We are trying to make sure that we are handling the proper edge cases in our 
stateful tasks so that our processes can survive failure well.

Given the changelog will recreate the KV store (state) up to the point of time 
of the last durable changelog write(Ts), the checkpoint will start input from 
the point of time represented in the last durable checkpoint write(Ti) and the 
output will have messages from it at the 3rd point in time of the last durable 
output write(To), our current assumption is that in all recovery cases:

Ti <= Ts <= To

This means that some input may be "replayed" from the point of view of the KV 
store which is handled by normal at-least-once-delivery semantics processing 
and that we may duplicate output messages that would have been produced between 
Ts and To which is also consistent with at-least-once-delivery.

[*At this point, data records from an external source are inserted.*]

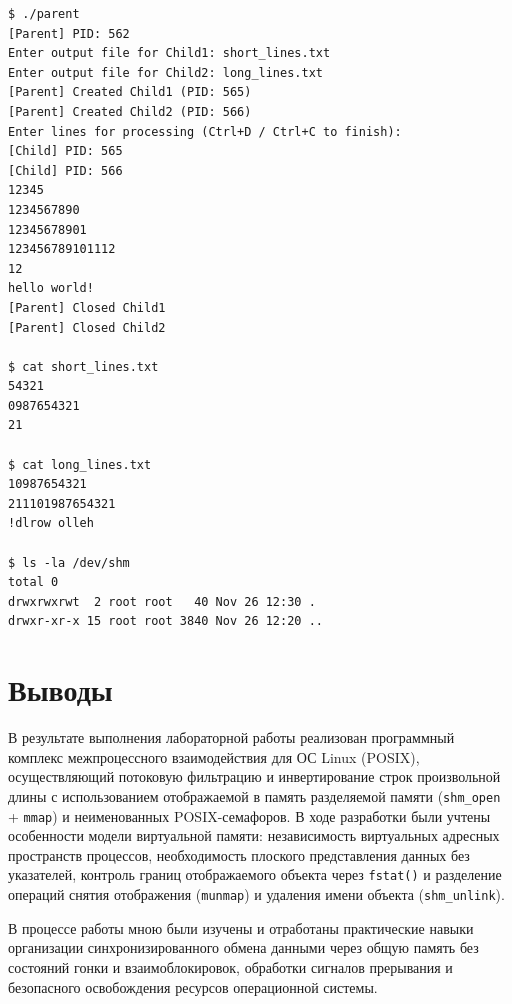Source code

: \documentclass[11pt, a4paper]{article}
\begin{document}
\begin{lstlisting}
$ ./parent
[Parent] PID: 562
Enter output file for Child1: short_lines.txt
Enter output file for Child2: long_lines.txt
[Parent] Created Child1 (PID: 565)
[Parent] Created Child2 (PID: 566)
Enter lines for processing (Ctrl+D / Ctrl+C to finish): 
[Child] PID: 565
[Child] PID: 566
12345
1234567890
12345678901
123456789101112
12
hello world!
[Parent] Closed Child1
[Parent] Closed Child2

$ cat short_lines.txt
54321
0987654321
21

$ cat long_lines.txt
10987654321
211101987654321
!dlrow olleh

$ ls -la /dev/shm
total 0
drwxrwxrwt  2 root root   40 Nov 26 12:30 .
drwxr-xr-x 15 root root 3840 Nov 26 12:20 ..
\end{lstlisting}

\section{Выводы}
В результате выполнения лабораторной работы реализован программный комплекс межпроцессного взаимодействия для ОС Linux (POSIX), осуществляющий потоковую фильтрацию и инвертирование строк произвольной длины с использованием отображаемой в память разделяемой памяти (\texttt{shm\_open} + \texttt{mmap}) и неименованных POSIX-семафоров. В ходе разработки были учтены особенности модели виртуальной памяти: независимость виртуальных адресных пространств процессов, необходимость плоского представления данных без указателей, контроль границ отображаемого объекта через \texttt{fstat()} и разделение операций снятия отображения (\texttt{munmap}) и удаления имени объекта (\texttt{shm\_unlink}).

В процессе работы мною были изучены и отработаны практические навыки организации синхронизированного обмена данными через общую память без состояний гонки и взаимоблокировок, обработки сигналов прерывания и безопасного освобождения ресурсов операционной системы.
\end{document}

However, I cannot find code that backs this assumptions and I'm hoping I've 
just missed it, because:

If To < Ts, then we may drop output because the state assumed it was already 
written and due to timing of actual writes to kafka or durability concerns the 
output is not there.  This is important for a job, for example, that emits 
"session started @ X" messages on the first message for any given session key.  
The state will see a repeated message as a duplicate and not emit the output.  
I think this is solvable in the job as long as To >= Ti, but I am not certain 
the solution is generally applicable to tasks where side-effects of previous 
input exist in the state and have an effect on future output.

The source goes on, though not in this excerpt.